*** Opening of Data ***

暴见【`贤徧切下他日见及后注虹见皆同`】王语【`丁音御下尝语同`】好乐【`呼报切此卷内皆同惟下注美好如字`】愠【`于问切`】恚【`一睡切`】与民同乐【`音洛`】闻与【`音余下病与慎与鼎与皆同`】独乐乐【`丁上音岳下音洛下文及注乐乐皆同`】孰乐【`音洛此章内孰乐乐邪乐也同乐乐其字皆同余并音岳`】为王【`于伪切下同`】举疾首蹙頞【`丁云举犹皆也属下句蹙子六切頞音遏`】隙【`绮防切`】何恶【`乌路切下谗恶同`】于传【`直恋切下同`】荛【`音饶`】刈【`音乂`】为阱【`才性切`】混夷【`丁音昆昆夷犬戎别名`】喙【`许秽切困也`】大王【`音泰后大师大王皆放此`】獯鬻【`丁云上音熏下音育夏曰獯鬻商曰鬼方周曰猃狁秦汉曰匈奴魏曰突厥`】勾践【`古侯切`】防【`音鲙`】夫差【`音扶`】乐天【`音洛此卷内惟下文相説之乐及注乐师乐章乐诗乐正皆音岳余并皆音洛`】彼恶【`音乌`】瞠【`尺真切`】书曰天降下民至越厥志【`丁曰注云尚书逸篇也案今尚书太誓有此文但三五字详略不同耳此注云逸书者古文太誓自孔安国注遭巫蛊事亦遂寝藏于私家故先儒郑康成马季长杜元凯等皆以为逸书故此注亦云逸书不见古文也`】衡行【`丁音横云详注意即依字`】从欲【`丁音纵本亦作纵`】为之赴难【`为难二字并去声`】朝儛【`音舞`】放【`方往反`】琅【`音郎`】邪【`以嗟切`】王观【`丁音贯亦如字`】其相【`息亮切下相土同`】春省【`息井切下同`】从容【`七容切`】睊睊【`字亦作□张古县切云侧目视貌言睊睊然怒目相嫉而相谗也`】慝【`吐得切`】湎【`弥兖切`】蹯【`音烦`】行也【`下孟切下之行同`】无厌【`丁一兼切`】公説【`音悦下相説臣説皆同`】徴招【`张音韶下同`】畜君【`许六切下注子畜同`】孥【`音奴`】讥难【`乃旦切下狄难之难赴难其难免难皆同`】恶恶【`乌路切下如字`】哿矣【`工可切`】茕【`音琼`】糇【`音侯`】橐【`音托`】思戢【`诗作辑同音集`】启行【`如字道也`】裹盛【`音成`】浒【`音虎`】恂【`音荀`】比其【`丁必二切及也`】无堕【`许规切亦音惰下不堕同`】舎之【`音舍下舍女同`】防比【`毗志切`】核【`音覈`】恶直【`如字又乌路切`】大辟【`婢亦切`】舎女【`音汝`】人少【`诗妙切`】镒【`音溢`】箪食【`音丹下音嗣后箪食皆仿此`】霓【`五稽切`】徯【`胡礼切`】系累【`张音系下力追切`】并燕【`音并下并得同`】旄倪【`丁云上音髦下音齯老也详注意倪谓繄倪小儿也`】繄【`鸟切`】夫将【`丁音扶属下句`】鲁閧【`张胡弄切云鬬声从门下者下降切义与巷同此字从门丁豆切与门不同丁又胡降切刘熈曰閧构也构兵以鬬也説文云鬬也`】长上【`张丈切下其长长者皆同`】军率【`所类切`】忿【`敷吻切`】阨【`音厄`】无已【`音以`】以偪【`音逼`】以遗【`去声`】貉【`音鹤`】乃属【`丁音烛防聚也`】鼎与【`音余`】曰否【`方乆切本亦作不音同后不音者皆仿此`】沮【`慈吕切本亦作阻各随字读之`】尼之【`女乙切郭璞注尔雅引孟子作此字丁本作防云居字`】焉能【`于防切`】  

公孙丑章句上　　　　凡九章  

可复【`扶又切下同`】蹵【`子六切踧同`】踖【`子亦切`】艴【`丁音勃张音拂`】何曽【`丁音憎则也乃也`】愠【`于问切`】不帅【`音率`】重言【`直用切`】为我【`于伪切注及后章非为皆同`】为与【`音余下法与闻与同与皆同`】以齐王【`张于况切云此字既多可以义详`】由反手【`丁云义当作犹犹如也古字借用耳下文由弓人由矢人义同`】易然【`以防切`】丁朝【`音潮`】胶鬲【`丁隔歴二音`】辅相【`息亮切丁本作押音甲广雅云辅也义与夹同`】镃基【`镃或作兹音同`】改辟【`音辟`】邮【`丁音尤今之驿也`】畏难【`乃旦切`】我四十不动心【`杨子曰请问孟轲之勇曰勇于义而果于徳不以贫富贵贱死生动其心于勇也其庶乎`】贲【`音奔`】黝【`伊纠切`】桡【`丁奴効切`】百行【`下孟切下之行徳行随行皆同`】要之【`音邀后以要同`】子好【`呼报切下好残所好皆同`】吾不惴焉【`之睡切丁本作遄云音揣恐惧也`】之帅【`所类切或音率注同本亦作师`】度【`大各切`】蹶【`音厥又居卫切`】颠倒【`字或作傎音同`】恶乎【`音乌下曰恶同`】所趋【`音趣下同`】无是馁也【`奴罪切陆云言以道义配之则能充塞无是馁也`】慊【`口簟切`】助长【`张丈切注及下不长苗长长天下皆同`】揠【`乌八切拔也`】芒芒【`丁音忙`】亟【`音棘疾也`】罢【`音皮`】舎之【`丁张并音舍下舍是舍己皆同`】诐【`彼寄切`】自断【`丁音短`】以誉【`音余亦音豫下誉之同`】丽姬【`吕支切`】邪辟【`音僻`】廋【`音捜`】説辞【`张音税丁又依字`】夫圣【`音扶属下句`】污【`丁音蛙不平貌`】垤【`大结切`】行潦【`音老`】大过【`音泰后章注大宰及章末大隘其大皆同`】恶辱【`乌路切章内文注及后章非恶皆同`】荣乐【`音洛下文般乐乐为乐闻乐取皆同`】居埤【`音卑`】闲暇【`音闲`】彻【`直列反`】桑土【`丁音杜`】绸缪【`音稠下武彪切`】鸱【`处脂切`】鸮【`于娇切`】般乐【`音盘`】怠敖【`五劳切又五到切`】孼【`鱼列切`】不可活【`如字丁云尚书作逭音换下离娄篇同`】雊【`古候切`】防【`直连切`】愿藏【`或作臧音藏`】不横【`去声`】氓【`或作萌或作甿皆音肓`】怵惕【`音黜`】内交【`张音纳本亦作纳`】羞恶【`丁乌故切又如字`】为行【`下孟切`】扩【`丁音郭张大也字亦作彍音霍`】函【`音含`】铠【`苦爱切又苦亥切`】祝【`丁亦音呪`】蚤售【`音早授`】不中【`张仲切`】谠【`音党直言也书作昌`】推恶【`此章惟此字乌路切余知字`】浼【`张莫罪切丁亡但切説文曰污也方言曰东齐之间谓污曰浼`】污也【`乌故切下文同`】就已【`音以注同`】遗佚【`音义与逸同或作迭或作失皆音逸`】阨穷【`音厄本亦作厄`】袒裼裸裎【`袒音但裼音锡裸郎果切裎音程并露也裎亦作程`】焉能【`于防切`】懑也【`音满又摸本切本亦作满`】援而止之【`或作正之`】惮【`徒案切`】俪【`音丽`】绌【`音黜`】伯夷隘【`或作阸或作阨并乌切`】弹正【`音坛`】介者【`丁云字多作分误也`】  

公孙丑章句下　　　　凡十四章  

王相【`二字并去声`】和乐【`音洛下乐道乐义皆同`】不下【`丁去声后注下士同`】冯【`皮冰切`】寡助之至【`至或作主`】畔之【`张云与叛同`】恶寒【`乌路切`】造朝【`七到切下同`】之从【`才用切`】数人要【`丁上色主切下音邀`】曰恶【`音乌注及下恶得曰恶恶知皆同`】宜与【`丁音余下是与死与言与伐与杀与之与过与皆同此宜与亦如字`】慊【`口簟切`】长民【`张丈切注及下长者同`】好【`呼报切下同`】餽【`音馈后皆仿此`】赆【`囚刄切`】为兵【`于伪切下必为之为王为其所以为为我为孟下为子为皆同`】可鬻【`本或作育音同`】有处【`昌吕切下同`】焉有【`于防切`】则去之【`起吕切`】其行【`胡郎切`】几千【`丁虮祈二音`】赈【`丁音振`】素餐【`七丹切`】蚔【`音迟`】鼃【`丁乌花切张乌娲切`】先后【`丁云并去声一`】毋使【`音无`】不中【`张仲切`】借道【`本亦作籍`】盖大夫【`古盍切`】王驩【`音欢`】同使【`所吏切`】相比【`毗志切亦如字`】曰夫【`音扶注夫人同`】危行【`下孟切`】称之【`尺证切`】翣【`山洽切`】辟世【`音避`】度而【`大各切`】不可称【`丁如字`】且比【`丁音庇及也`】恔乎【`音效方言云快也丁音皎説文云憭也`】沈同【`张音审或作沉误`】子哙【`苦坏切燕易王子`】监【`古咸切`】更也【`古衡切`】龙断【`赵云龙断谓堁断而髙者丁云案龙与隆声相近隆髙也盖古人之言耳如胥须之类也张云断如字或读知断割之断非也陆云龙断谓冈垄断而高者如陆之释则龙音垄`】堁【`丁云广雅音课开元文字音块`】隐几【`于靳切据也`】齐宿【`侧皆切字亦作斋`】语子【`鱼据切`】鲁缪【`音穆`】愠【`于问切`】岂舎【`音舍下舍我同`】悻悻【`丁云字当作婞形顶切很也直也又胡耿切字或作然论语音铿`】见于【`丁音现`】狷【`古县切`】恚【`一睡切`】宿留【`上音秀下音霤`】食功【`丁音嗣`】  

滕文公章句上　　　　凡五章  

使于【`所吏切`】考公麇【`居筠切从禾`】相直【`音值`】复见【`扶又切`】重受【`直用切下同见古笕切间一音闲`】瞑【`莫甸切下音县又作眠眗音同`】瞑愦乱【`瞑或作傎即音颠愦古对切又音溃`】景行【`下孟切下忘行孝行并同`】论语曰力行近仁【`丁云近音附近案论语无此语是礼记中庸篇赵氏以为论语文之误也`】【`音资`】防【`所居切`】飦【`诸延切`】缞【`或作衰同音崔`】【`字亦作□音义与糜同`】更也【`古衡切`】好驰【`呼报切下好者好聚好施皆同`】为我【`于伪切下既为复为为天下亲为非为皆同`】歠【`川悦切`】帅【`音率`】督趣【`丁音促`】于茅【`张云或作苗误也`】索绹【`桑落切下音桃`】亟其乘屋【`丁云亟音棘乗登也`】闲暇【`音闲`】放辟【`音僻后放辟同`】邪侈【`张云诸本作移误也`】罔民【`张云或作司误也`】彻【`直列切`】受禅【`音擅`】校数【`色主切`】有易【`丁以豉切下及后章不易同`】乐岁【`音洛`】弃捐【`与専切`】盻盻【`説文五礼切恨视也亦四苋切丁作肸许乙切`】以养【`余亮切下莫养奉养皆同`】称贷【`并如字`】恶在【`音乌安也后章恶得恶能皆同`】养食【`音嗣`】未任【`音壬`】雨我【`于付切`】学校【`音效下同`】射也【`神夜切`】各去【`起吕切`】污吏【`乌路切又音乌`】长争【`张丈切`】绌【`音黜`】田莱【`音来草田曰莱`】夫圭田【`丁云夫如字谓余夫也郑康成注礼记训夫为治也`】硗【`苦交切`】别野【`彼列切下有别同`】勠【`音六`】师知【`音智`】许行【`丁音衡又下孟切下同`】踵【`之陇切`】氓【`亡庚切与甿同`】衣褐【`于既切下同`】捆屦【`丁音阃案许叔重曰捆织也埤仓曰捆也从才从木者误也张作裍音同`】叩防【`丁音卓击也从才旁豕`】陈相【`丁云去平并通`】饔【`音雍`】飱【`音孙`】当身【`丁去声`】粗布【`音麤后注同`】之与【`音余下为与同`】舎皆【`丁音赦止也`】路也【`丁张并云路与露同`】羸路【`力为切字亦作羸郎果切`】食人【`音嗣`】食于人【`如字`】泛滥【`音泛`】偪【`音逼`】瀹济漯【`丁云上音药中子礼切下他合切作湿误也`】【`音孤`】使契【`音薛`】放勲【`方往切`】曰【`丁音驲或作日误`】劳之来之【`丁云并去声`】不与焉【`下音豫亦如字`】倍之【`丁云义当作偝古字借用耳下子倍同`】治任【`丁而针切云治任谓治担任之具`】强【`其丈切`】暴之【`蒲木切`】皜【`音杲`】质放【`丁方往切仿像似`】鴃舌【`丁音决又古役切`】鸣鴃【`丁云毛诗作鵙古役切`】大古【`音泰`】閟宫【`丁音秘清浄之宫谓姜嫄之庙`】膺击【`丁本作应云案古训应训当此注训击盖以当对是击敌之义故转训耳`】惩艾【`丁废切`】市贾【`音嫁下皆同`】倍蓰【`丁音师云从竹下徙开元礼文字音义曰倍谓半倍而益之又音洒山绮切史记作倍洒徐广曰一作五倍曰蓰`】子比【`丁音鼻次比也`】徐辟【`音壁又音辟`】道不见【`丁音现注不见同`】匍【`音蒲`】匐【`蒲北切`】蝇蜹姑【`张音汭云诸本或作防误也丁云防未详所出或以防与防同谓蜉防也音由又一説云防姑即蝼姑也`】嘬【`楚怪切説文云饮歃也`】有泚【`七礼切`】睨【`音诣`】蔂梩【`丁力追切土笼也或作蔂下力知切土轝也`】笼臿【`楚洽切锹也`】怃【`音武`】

*** Close of Data ***
*** Opening of Data ***

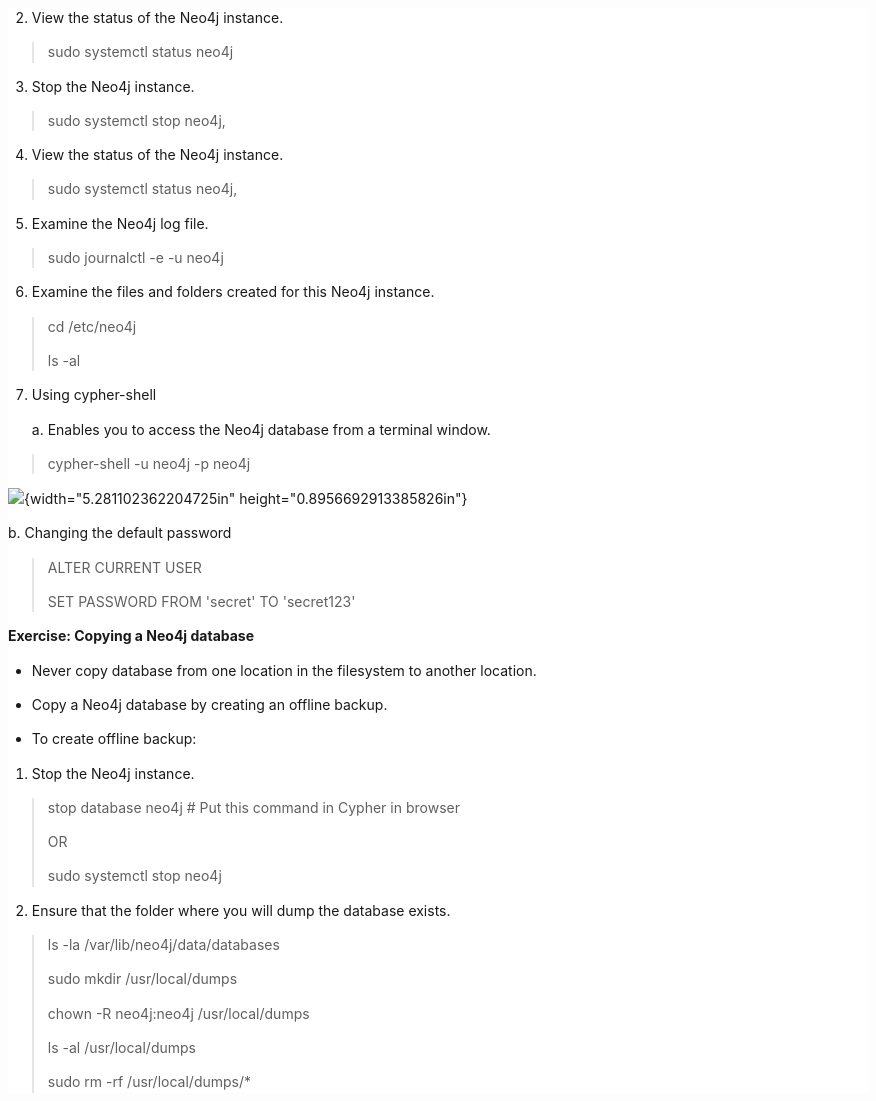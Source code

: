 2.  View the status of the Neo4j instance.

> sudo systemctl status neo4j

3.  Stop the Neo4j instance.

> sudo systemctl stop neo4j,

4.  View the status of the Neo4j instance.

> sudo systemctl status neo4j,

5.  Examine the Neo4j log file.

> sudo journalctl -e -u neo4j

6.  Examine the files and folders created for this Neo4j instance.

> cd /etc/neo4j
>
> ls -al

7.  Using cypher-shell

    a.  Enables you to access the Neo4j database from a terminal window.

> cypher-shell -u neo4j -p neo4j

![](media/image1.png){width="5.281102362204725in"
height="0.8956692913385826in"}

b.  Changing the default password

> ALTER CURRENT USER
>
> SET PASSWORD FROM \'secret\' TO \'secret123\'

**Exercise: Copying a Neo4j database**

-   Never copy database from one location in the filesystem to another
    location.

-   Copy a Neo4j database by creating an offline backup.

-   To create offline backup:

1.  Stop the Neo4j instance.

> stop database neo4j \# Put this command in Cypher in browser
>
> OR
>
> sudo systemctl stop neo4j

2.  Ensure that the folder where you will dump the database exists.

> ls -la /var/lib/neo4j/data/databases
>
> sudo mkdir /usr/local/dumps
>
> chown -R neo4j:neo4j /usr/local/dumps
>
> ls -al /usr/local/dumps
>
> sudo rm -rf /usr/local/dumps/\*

*** Close of Data ***

◆ Exercise aim ◆
Starting from the records above, filter out all lines except those containing the word "this".

◆ Output ◆
6.  Examine the files and folders created for this Neo4j instance.
> stop database neo4j \# Put this command in Cypher in browser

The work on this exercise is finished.